Tracking the Poke Trend

It certainly feels like the poke bowl was the dish of the summer — and turns out the numbers support that. But is interest in the Hawaiian dish here to stay? According to data provided by Foursquare (the app for discovering new places), the Hawaiian food "trend" has actually been imminent for quite some time. Eater recently mined that data to explore the roots of the poke craze — and project what the scope of Hawaiian dining might look like in the next few years.

Tracing poke's origins takes us to the Pacific islands. The raw fish salad is usually served with fresh add-ins (like avocado, edamame, or cucumbers) and seasoned with soy sauce. Poke bowls are often served over rice, leafy greens, or other grains. The dish has been a long-time staple in Hawaii and California, where people with indigenous roots in the Pacific islands, known as native Hawaiians and Pacific Islanders, have the largest populations in the country.

But in recent years poke has been spreading to other parts of the country, Foursquare data shows. The number of Hawaiian restaurants on Foursquare, which includes those that serve poke, has nearly doubled in the last two years, from 342 venues to 700 as of August 2016. This August alone new poke concepts have opened in several cities, including Phoenix, Orange County, Las Vegas, Chicago, and New York City. If the growth rate continues, by 2020 there could be more than 1,000 Hawaiian restaurants in the country.

What’s behind the spread?
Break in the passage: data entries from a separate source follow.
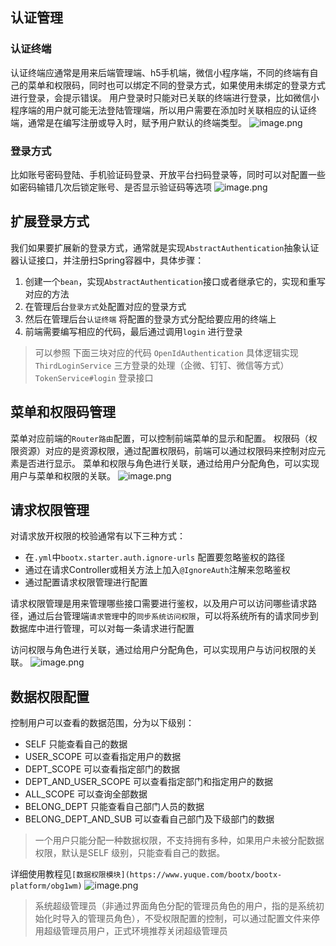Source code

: ## 认证管理
### 认证终端
认证终端应通常是用来后端管理端、h5手机端，微信小程序端，不同的终端有自己的菜单和权限码，同时也可以绑定不同的登录方式，如果使用未绑定的登录方式进行登录，会提示错误。
用户登录时只能对已关联的终端进行登录，比如微信小程序端的用户就可能无法登陆管理端，所以用户需要在添加时关联相应的认证终端，通常是在编写注册或导入时，赋予用户默认的终端类型。
![image.png](https://cdn.nlark.com/yuque/0/2022/png/1098426/1659165626198-7dd7fcdf-b6f7-4aec-94fa-b32dd1866ac5.png#clientId=u7f7ddb08-5ca5-4&crop=0&crop=0&crop=1&crop=1&from=paste&height=927&id=u3f827332&margin=%5Bobject%20Object%5D&name=image.png&originHeight=1391&originWidth=2560&originalType=binary&ratio=1&rotation=0&showTitle=false&size=120674&status=done&style=none&taskId=ub0d5dbaa-a615-4ef5-a8f2-4c23e483b31&title=&width=1706.6666666666667)
### 登录方式
比如账号密码登陆、手机验证码登录、开放平台扫码登录等，同时可以对配置一些如密码输错几次后锁定账号、是否显示验证码等选项
![image.png](https://cdn.nlark.com/yuque/0/2022/png/1098426/1659165787530-af622484-e031-4b61-96f1-9878ddadeae5.png#clientId=u7f7ddb08-5ca5-4&crop=0&crop=0&crop=1&crop=1&from=paste&height=927&id=u06cccf45&margin=%5Bobject%20Object%5D&name=image.png&originHeight=1391&originWidth=2560&originalType=binary&ratio=1&rotation=0&showTitle=false&size=162945&status=done&style=none&taskId=ucfabe57d-80f1-4dc2-9ceb-ac97ed2545d&title=&width=1706.6666666666667)
## 扩展登录方式
我们如果要扩展新的登录方式，通常就是实现`AbstractAuthentication`抽象认证器认证接口，并注册扫Spring容器中，具体步骤：

1. 创建一个`bean`，实现`AbstractAuthentication`接口或者继承它的，实现和重写对应的方法
2. 在管理后台`登录方式`处配置对应的登录方式
3. 然后在管理后台`认证终端` 将配置的登录方式分配给要应用的终端上
4. 前端需要编写相应的代码，最后通过调用`login` 进行登录
> 可以参照 下面三块对应的代码
> `OpenIdAuthentication` 具体逻辑实现
> `ThirdLoginService` 三方登录的处理（企微、钉钉、微信等方式）
> `TokenService#login` 登录接口

## 菜单和权限码管理
菜单对应前端的`Router路由`配置，可以控制前端菜单的显示和配置。
权限码（权限资源）对应的是资源权限，通过配置权限码，前端可以通过权限码来控制对应元素是否进行显示。
菜单和权限与角色进行关联，通过给用户分配角色，可以实现用户与菜单和权限的关联。
![image.png](https://cdn.nlark.com/yuque/0/2022/png/1098426/1659167668415-7ff49c93-c6bd-4467-bd74-ca05a119cfbc.png#clientId=u7f7ddb08-5ca5-4&crop=0&crop=0&crop=1&crop=1&from=paste&height=927&id=ubedb7034&margin=%5Bobject%20Object%5D&name=image.png&originHeight=1391&originWidth=2560&originalType=binary&ratio=1&rotation=0&showTitle=false&size=190868&status=done&style=none&taskId=u142171dd-974c-49d6-8e12-9541600d81f&title=&width=1706.6666666666667)
## 请求权限管理
对请求放开权限的校验通常有以下三种方式：

- 在`.yml`中`bootx.starter.auth.ignore-urls` 配置要忽略鉴权的路径
- 通过在请求Controller或相关方法上加入`@IgnoreAuth`注解来忽略鉴权
- 通过配置请求权限管理进行配置

请求权限管理是用来管理哪些接口需要进行鉴权，以及用户可以访问哪些请求路径，通过后台管理端`请求管理`中的`同步系统访问权限`，可以将系统所有的请求同步到数据库中进行管理，可以对每一条请求进行配置

访问权限与角色进行关联，通过给用户分配角色，可以实现用户与访问权限的关联。
![image.png](https://cdn.nlark.com/yuque/0/2022/png/1098426/1659167986075-e8303e8c-3e38-41bf-a9d1-5276ee0e0895.png#clientId=u7f7ddb08-5ca5-4&crop=0&crop=0&crop=1&crop=1&from=paste&height=927&id=u94af3a25&margin=%5Bobject%20Object%5D&name=image.png&originHeight=1391&originWidth=2560&originalType=binary&ratio=1&rotation=0&showTitle=false&size=298260&status=done&style=none&taskId=u96b03b5f-c795-4a1b-81da-a6603973848&title=&width=1706.6666666666667)
## 数据权限配置
控制用户可以查看的数据范围，分为以下级别：

- SELF 只能查看自己的数据
- USER_SCOPE 可以查看指定用户的数据
- DEPT_SCOPE 可以查看指定部门的数据
- DEPT_AND_USER_SCOPE 可以查看指定部门和指定用户的数据
- ALL_SCOPE 可以查询全部数据
- BELONG_DEPT 只能查看自己部门人员的数据
- BELONG_DEPT_AND_SUB 可以查看自己部门及下级部门的数据
> 一个用户只能分配一种数据权限，不支持拥有多种，如果用户未被分配数据权限，默认是SELF 级别，只能查看自己的数据。

详细使用教程见`[数据权限模块](https://www.yuque.com/bootx/bootx-platform/obg1wm)`
![image.png](https://cdn.nlark.com/yuque/0/2022/png/1098426/1659168088212-8d84927f-2c70-495b-89f1-dec35cf2f943.png#clientId=u7f7ddb08-5ca5-4&crop=0&crop=0&crop=1&crop=1&from=paste&height=927&id=uda38dbf8&margin=%5Bobject%20Object%5D&name=image.png&originHeight=1391&originWidth=2560&originalType=binary&ratio=1&rotation=0&showTitle=false&size=177287&status=done&style=none&taskId=ua1a4ef4f-bcd8-4c66-960e-6718450579f&title=&width=1706.6666666666667)

> 系统超级管理员（非通过界面角色分配的管理员角色的用户，指的是系统初始化时导入的管理员角色），不受权限配置的控制，可以通过配置文件来停用超级管理员用户，正式环境推荐关闭超级管理员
The growth of Hawaiian cuisine, especially in the west, could be linked to decades of migration and the Hawaiian diaspora. That includes three waves of 20th-century Hawaiian migrations, according to J Këhaulani Kauanui, a Wesleyan University professor who wrote about diaspora in a 2007 article for the Pacific Journal. The first two waves followed World War II and Hawaii’s statehood in 1959, respectively. The third wave began in the 1970s, when a rising cost of living created by tourism and development pushed more Hawaiians to places like California, Nevada, and Utah.

And that diaspora has spread. In Arizona and Utah, Hawaiian restaurants have doubled and tripled, respectively, in the last five years, Foursquare data shows. Those states also have some of the highest native Hawaiian populations in the country. On the east coast, Florida, home to the seventh highest population of native Hawaiians and Pacific Islanders in the US as of the 2010 Census, has gone from having only eight Hawaiian restaurants on Foursquare in 2013 to 24 today.